--- START ---

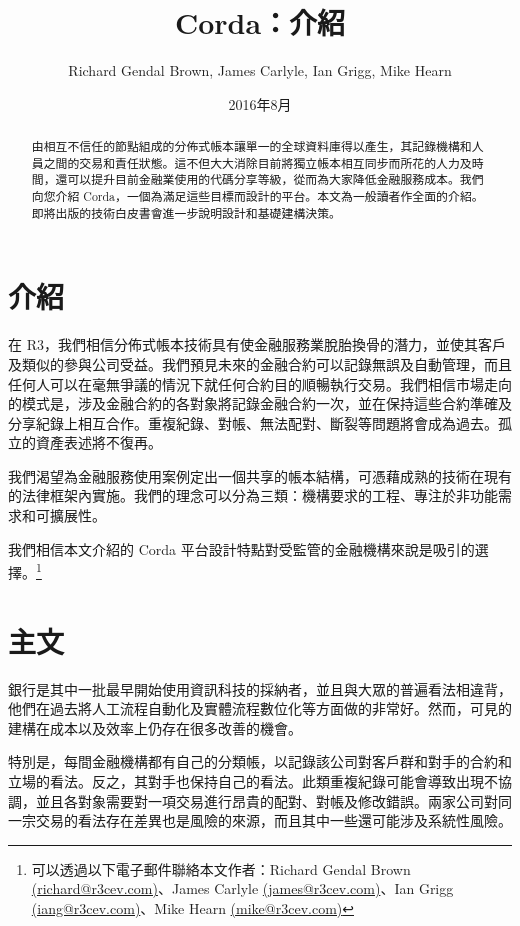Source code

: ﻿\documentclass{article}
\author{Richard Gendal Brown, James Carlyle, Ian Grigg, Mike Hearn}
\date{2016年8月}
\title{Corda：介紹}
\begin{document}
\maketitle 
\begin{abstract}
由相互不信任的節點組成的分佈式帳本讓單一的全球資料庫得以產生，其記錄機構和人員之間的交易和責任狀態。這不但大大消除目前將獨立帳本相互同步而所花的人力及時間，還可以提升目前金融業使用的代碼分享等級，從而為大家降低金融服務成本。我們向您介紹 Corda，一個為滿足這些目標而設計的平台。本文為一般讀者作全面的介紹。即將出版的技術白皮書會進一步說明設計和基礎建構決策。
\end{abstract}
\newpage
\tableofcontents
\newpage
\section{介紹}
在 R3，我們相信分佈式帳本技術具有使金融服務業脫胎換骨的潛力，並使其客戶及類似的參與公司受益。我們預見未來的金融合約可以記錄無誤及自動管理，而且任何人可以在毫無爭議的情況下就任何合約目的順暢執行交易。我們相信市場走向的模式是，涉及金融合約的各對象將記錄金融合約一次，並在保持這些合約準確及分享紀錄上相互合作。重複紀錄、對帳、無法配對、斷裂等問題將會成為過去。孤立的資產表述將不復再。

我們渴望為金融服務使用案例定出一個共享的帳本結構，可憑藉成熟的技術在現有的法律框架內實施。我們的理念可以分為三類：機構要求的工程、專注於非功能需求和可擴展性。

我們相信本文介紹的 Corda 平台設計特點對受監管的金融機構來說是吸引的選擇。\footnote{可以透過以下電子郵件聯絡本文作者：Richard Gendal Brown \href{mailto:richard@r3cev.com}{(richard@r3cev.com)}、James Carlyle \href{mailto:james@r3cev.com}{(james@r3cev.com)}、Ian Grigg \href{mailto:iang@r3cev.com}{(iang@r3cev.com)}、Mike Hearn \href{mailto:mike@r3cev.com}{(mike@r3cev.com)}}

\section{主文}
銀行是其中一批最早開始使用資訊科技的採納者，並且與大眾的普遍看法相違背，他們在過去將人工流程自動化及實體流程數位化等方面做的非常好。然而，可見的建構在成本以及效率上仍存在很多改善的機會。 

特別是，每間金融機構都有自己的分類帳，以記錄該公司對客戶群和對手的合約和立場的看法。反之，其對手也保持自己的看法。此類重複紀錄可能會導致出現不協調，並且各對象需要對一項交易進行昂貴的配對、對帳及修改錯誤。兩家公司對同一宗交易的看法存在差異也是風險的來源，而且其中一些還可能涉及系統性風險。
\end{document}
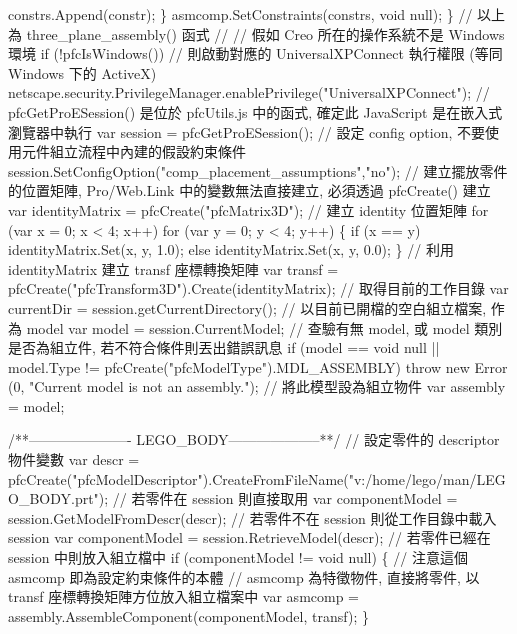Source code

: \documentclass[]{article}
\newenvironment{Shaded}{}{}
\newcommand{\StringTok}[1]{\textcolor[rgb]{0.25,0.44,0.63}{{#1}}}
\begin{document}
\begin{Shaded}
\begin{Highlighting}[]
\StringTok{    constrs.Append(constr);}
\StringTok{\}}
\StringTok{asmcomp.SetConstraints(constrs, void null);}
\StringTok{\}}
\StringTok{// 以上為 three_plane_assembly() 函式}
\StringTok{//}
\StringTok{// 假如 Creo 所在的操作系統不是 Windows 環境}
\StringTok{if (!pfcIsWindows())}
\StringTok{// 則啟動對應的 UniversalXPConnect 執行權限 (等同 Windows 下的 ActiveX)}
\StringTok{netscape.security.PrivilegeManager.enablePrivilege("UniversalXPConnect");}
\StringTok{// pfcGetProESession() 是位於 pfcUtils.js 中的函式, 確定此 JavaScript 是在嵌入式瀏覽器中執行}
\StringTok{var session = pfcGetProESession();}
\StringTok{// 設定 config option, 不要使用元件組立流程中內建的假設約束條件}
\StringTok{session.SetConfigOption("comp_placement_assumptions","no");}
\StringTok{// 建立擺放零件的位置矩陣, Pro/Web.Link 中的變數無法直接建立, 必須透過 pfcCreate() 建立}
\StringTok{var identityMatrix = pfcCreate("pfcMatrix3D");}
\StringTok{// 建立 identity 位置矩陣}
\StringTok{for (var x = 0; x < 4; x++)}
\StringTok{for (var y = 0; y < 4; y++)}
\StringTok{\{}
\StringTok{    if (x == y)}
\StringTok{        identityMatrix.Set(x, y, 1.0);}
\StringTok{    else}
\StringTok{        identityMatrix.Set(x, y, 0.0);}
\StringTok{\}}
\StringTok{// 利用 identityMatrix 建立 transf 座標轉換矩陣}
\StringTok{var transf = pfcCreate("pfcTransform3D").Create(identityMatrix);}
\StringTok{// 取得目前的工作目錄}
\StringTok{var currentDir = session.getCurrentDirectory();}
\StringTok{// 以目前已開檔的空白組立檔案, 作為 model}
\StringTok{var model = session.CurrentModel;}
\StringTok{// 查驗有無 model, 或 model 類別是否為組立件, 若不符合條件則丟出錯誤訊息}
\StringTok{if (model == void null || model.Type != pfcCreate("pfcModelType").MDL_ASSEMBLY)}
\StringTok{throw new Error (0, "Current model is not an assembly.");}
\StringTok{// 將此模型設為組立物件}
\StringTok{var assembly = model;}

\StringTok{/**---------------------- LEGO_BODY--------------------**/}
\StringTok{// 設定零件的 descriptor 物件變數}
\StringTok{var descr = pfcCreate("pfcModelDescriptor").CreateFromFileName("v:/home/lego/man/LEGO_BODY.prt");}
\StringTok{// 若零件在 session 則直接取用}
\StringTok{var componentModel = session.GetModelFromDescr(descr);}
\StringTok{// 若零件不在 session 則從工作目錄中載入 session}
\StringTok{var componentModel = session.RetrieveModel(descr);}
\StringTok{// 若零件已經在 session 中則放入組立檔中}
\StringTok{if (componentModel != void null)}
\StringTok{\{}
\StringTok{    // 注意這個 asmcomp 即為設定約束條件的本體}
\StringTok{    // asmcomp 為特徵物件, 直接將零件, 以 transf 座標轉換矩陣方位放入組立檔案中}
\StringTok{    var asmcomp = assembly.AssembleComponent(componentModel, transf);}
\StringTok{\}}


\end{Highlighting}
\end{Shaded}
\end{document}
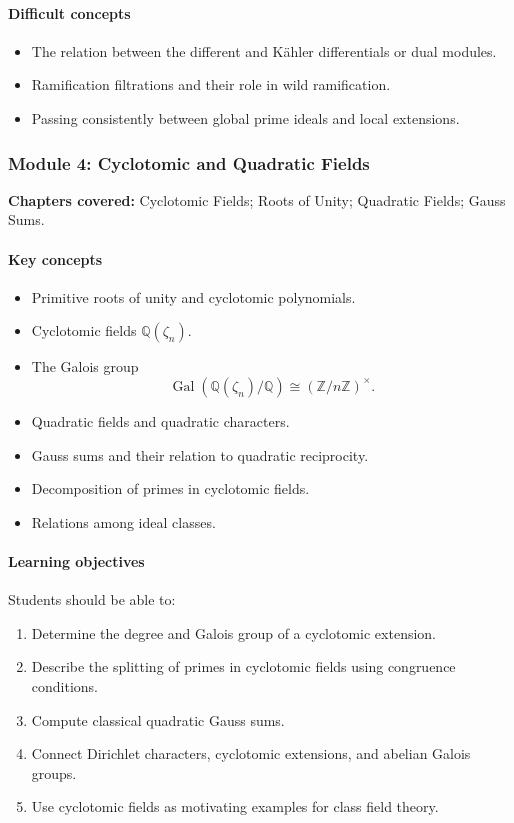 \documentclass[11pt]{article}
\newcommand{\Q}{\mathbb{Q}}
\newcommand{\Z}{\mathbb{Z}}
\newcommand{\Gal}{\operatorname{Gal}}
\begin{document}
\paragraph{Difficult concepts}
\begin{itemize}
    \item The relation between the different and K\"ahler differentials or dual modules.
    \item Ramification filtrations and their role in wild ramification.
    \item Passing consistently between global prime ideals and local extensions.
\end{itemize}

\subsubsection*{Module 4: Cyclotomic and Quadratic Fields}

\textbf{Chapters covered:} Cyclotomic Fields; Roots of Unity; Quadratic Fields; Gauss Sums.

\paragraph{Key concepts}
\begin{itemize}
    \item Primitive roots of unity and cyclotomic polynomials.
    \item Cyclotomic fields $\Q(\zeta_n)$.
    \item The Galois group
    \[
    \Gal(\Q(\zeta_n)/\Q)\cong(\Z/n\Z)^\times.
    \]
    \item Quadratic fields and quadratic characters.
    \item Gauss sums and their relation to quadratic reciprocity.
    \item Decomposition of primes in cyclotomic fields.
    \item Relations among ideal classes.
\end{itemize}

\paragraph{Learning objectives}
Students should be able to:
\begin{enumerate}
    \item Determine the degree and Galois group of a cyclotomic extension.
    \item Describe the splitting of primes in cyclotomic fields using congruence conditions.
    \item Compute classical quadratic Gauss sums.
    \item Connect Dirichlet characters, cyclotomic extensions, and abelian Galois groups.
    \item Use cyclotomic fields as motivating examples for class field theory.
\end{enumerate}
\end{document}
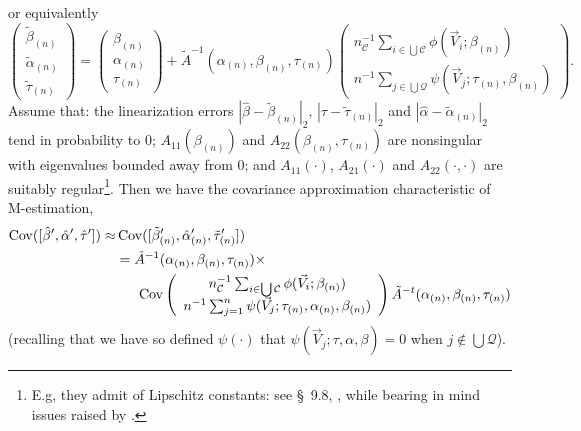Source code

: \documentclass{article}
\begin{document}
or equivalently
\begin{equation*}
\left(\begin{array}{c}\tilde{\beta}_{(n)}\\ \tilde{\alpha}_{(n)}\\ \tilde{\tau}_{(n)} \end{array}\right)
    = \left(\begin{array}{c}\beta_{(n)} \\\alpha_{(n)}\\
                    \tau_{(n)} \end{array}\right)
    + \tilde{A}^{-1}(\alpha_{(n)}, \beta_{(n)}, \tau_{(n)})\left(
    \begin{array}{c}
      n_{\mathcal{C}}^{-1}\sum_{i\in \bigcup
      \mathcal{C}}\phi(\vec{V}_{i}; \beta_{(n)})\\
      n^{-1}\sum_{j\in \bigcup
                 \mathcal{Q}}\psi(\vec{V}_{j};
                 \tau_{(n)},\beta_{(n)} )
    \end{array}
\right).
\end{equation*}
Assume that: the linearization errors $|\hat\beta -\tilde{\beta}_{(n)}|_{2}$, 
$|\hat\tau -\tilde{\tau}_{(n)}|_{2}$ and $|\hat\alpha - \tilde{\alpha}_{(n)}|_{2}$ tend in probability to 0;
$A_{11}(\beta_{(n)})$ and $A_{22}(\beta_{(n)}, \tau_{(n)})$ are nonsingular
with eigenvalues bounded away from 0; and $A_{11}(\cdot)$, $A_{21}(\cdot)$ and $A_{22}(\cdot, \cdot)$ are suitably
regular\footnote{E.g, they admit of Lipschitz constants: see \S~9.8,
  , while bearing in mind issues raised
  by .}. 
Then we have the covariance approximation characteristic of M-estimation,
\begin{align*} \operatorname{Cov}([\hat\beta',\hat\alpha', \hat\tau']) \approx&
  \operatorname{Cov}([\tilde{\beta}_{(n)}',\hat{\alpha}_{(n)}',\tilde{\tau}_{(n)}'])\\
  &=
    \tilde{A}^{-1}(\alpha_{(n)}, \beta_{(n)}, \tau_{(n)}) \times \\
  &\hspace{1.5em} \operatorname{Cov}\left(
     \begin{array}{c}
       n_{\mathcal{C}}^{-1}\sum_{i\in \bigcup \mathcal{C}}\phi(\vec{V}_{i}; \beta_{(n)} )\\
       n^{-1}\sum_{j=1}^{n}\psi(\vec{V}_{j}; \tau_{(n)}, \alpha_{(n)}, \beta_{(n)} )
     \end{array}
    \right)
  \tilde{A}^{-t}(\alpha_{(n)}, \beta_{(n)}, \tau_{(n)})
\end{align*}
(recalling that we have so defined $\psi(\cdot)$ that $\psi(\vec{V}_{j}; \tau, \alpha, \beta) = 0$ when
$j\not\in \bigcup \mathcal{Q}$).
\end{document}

--- END ---

#### [Action item]
Gather from the entries above all lines that include the string "times".

#### [Solution to the problem]
    \Gal(\Q(\zeta_n)/\Q)\cong(\Z/n\Z)^\times.
    \tilde{A}^{-1}(\alpha_{(n)}, \beta_{(n)}, \tau_{(n)}) \times \\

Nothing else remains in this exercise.